No amount of official censure could ever truly kill Haynes’s debut cult opus, and the documentary has led a healthy life in the black-market alleys behind America’s art houses. The picture deserves its reputation, setting the tone for later projects that tap kitsch, irony and parody as a form of loving tribute rather than jeering snub. The project still triggers debates on topics as diverse as eating disorders (Haynes is said to have carved the Barbie doll plastic away layer by layer throughout the film), celebrity status, feminism, music rights and middle-class hypocrisy. Though not technically a stop-motion film, it’s still must-see puppetry.

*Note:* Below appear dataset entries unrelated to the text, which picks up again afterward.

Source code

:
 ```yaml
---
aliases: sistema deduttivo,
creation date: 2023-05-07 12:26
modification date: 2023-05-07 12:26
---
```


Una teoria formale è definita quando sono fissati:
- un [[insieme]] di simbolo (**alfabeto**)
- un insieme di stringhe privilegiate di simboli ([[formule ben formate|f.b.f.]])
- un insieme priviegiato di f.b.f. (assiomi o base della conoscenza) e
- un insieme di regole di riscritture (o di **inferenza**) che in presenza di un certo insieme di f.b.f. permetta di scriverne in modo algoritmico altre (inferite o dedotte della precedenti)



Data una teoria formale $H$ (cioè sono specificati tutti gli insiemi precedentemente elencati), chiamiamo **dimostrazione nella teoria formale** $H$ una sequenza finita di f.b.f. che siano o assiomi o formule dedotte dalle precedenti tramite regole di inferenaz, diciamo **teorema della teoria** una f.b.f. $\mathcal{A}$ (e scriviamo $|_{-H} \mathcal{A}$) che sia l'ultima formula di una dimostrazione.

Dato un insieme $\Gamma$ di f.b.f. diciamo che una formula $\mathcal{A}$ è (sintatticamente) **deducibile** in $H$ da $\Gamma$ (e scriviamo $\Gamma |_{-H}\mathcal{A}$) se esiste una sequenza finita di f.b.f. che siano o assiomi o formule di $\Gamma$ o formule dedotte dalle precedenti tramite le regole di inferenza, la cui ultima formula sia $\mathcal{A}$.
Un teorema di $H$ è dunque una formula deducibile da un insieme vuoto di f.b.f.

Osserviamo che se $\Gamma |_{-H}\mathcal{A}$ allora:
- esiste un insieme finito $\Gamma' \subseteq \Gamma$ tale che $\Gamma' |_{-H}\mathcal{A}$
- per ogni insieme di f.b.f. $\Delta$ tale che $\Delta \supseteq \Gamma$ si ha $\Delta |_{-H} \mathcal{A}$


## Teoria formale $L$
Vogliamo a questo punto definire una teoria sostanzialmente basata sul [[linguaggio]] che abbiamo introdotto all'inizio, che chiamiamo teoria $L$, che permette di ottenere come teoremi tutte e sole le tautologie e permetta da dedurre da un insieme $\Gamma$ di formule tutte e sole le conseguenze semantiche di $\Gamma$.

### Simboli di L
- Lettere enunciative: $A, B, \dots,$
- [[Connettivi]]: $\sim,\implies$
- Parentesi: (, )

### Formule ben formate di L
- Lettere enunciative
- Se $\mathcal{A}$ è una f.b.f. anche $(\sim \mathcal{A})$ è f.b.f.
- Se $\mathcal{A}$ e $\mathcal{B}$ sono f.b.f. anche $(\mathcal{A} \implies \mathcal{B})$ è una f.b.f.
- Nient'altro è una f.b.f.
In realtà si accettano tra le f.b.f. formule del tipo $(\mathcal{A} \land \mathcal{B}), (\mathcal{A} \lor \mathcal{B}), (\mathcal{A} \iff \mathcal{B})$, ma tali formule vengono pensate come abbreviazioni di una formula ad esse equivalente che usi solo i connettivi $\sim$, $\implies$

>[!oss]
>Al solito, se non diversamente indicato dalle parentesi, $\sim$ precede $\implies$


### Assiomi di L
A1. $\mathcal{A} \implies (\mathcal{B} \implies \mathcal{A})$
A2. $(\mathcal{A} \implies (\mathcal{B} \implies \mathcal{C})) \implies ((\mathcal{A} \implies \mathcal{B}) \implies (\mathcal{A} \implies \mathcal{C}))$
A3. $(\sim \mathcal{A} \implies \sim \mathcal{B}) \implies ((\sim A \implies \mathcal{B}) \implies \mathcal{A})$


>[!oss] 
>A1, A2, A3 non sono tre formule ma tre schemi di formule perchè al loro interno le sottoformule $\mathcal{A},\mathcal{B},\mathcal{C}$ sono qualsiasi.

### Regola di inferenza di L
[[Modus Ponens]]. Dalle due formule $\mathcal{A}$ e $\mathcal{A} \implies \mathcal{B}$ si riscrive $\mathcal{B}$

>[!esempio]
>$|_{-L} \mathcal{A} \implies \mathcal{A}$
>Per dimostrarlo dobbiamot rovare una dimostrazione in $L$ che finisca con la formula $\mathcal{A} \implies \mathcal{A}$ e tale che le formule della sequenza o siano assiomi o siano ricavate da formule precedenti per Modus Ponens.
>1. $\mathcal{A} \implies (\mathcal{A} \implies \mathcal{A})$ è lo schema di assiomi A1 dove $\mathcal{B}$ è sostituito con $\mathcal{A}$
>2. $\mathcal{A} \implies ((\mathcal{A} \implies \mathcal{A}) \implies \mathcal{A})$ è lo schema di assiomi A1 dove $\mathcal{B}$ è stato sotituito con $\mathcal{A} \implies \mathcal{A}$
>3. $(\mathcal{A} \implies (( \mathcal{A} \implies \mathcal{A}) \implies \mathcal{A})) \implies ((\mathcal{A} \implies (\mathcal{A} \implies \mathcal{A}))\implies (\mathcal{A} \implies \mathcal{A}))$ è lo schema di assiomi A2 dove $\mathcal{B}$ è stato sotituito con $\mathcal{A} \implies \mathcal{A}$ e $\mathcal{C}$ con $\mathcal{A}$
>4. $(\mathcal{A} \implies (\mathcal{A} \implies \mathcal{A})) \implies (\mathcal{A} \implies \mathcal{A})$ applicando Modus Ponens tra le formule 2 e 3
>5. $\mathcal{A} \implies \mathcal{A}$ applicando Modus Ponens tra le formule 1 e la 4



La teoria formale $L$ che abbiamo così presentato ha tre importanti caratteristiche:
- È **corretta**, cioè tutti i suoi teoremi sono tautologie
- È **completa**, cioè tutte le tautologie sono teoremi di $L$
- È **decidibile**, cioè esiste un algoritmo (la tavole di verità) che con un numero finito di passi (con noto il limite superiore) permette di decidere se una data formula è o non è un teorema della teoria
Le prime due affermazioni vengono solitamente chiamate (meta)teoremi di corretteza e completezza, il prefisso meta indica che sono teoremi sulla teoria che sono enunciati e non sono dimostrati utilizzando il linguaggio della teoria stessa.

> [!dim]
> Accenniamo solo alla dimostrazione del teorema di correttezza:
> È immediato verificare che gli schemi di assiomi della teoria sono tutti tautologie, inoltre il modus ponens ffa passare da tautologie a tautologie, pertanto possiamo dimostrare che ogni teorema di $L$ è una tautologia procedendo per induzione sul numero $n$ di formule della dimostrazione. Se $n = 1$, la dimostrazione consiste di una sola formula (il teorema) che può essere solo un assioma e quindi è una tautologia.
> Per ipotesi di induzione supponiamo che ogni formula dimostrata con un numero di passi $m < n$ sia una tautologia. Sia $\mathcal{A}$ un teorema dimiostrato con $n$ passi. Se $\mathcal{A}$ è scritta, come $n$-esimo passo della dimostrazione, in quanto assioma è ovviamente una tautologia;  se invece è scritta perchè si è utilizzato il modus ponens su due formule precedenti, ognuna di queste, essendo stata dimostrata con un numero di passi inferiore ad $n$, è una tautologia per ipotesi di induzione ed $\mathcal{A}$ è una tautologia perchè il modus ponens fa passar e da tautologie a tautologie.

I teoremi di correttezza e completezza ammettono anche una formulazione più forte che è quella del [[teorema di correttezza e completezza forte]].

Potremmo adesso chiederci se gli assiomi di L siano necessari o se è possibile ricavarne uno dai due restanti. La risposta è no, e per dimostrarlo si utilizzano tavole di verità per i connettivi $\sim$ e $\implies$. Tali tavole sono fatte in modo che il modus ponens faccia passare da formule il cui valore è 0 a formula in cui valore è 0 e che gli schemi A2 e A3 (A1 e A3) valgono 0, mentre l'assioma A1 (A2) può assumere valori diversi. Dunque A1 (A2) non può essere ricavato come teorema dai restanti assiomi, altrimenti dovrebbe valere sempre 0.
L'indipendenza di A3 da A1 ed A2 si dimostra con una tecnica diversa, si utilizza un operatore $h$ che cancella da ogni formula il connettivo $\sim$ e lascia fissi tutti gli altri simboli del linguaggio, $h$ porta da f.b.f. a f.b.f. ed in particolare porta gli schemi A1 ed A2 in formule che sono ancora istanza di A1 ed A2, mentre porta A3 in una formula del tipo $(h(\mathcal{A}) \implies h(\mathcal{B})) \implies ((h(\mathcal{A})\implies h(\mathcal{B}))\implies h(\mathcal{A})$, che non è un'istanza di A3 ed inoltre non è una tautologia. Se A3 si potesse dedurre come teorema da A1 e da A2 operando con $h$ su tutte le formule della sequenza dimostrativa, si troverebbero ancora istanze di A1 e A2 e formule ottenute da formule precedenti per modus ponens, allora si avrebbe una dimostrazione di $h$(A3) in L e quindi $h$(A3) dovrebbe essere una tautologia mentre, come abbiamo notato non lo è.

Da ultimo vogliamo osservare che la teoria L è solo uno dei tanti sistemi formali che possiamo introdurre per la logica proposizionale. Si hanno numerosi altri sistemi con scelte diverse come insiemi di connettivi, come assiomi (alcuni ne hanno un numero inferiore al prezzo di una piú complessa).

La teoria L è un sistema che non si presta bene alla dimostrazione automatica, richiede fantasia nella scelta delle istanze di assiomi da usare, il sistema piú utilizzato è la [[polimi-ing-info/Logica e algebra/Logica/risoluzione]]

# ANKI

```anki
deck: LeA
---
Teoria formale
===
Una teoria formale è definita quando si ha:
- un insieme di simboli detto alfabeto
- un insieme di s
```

Title: A Walk Through H (1978)
Director: Peter Greenaway
Time: 40 minutes
Availability: The Early Films of Peter Greenaway: Volume 2
Review:
“A Walk Through H” is a narrated journey across 92 maps, arranged in a gallery for an ailing Peter Greenaway by his enigmatic fictitious alter-ego Tulse Luper. The maps serve as a visual motif upon which to meditate on the act of journeying, both literally and metaphorically. The landscapes are primarily surrealist fantasies and the narration is an elaborate game, but the tone is pitched towards playful profundity. “There will be plenty of time to decide what H is,” claims Tulse Luper, “along the way,” though the underlying implication is that it could stand for either heaven or hell, making the whole exercise an allegory for the commute between life and death.

While not as influential as Greenaway’s “Vertical Features Remake,” I find this short somewhat more satisfying and watchable. It has many of the traits most commonly associated with Greenaway’s work: sly narration, a systematic pattern, the number 92, the mysterious influence of Tulse Luper, self-reflexivity and subtle absurdist humor. It opens and closes with live-action sequences and uses stills of fake maps (which often look nothing like maps at all) for the bulk of its “story,” but I consider it an experimental kin of animation.

Title: Zorn’s Lemma (1970)
Director: Hollis Frampton
Time: 59 minutes
Availability: Available to watch legally online at UBUWEB here.
Review:
“Zorn’s Lemma” is divided unequally into three parts. It opens on solid black leader while a narrator reads alphabet rhymes from the Bay State Primer for puritanical children. The central core of the film runs through the alphabet showing each letter. It then loops through the letters over and over again, each time using different representations of the letters and replacing one of them with a found-text that starts with that letter (each from a different sign and never repeating a word). Once all the letters have become words, the cycle repeats, this time transforming the words into short video clips. The final passage is a long, nearly continuous take of two people walking through the snow towards the horizon while women alternate reading one word at a time from The Theory of Light.

Frampton’s “Zorn’s Lemma” made waves in the experimental New York underground circuit and influenced the coming generation of structuralists and formalists. His strict alphabetic organization was daring in its day, and the high contrast it makes with the first and last section of the film has led to plenty of academic speculation. The middle passage, however, is what truly defines the work and lends it a hypnotic, even tense, rhythm. I include it as animation, although others would say it clearly is not, because of the way he breaks down the imagery into a series of 24 (j and v are combined) single-second still/clips, artificially animating the alphabet in a way that consciously evokes projection speed. This is probably my favorite avant-garde short.